Problem description
Please copy out the entries below exactly, beginning with the line that contains "they get a good" and ending with the line that contains "entertaining on the", and include nothing outside that span.

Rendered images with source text
* * *
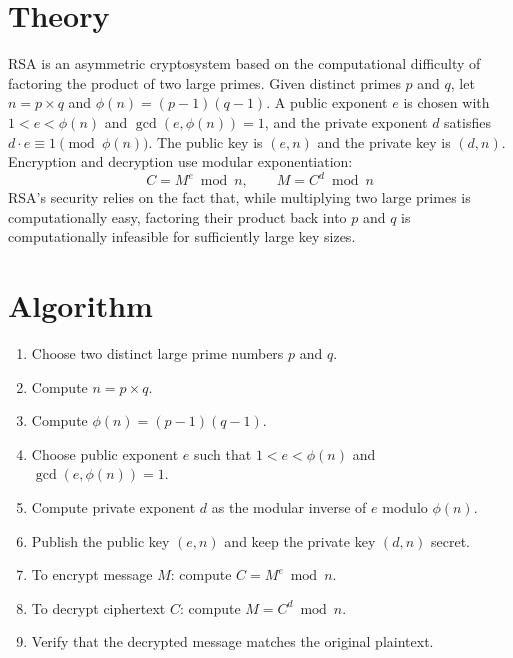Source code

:\section{Theory}
RSA is an asymmetric cryptosystem based on the computational difficulty of
factoring the product of two large primes. Given distinct primes $p$ and $q$,
let $n = p \times q$ and $\phi(n) = (p-1)(q-1)$. A public exponent $e$ is
chosen with $1 < e < \phi(n)$ and $\gcd(e, \phi(n)) = 1$, and the private
exponent $d$ satisfies $d \cdot e \equiv 1 \pmod{\phi(n)}$. The public key
is $(e, n)$ and the private key is $(d, n)$. Encryption and decryption use
modular exponentiation:
\[
C = M^e \bmod n, \qquad M = C^d \bmod n
\]
RSA's security relies on the fact that, while multiplying two large primes
is computationally easy, factoring their product back into $p$ and $q$ is
computationally infeasible for sufficiently large key sizes.

\section{Algorithm}
\begin{enumerate}
  \item Choose two distinct large prime numbers $p$ and $q$.
  \item Compute $n = p \times q$.
  \item Compute $\phi(n) = (p-1)(q-1)$.
  \item Choose public exponent $e$ such that $1 < e < \phi(n)$ and $\gcd(e, \phi(n)) = 1$.
  \item Compute private exponent $d$ as the modular inverse of $e$ modulo $\phi(n)$.
  \item Publish the public key $(e, n)$ and keep the private key $(d, n)$ secret.
  \item To encrypt message $M$: compute $C = M^e \bmod n$.
  \item To decrypt ciphertext $C$: compute $M = C^d \bmod n$.
  \item Verify that the decrypted message matches the original plaintext.
\end{enumerate}

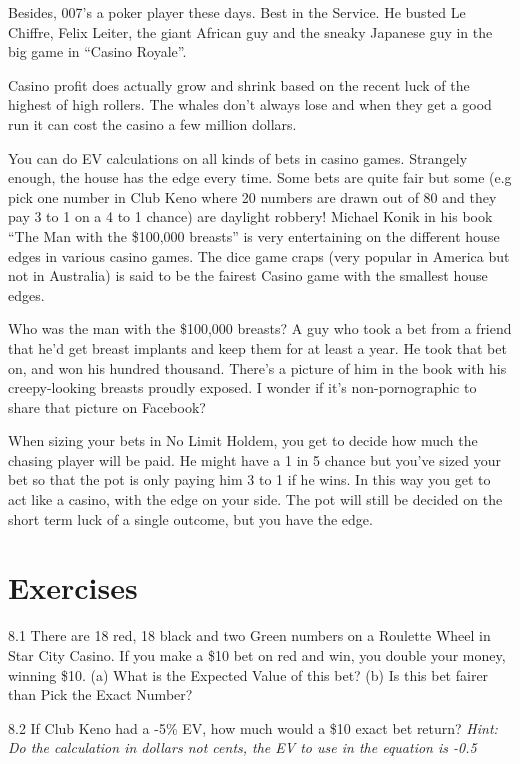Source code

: Besides, 007's a poker player these days. Best in the Service.
He busted Le Chiffre, Felix Leiter, the giant African guy and
the sneaky Japanese guy in the big game in ``Casino Royale''.

Casino profit does actually grow and shrink based on the recent luck
of the highest of high rollers. The whales don't always lose and when
they get a good run it can cost the casino a few million dollars.

You can do EV calculations on all kinds of bets in casino games.
Strangely enough, the house has the edge every time. Some bets
are quite fair but some (e.g pick one number in Club Keno
where 20 numbers are drawn out of 80 and they pay
3 to 1 on a 4 to 1 chance) are daylight robbery! Michael Konik
in his book ``The Man with the \$100,000 breasts'' is very
entertaining on the different house edges in various casino games. The
dice game craps (very popular in America but not in Australia)
is said to be the fairest Casino game with the smallest house edges.

Who was the man with the \$100,000 breasts? A guy who took a bet from
a friend that he'd get breast implants and keep them for at least a
year. He took that bet on, and won his hundred thousand. There's a
picture of him in the book with his creepy-looking breasts proudly
exposed. I wonder if it's non-pornographic to share that picture on
Facebook?

When sizing your bets in No Limit Holdem, you get to decide how much
the chasing player will be paid. He might have a 1 in 5 chance
but you've sized your bet so that the pot is only paying him 3 to 1
if he wins. In this way you get to act like a casino, with the edge
on your side. The pot will still be decided on the short term luck
of a single outcome, but you have the edge.

\section{Exercises}


8.1 There are 18 red, 18 black and two Green numbers on a Roulette
Wheel in Star City Casino. If you make a \$10 bet on red and win, you
double your money, winning \$10. (a) What is the Expected Value of
this bet? (b) Is this bet fairer than Pick the Exact Number?

8.2 If Club Keno had a -5\% EV, how much would a \$10 exact bet
return? \textit{Hint: Do the calculation in dollars not cents, the EV
to use in the equation is -0.5}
* * *
Answer space
they get a good run it can cost the casino a few million dollars.

You can do EV calculations on all kinds of bets in casino games.
Strangely enough, the house has the edge every time. Some bets
are quite fair but some (e.g pick one number in Club Keno
where 20 numbers are drawn out of 80 and they pay
3 to 1 on a 4 to 1 chance) are daylight robbery! Michael Konik
in his book ``The Man with the \$100,000 breasts'' is very
entertaining on the different house edges in various casino games. The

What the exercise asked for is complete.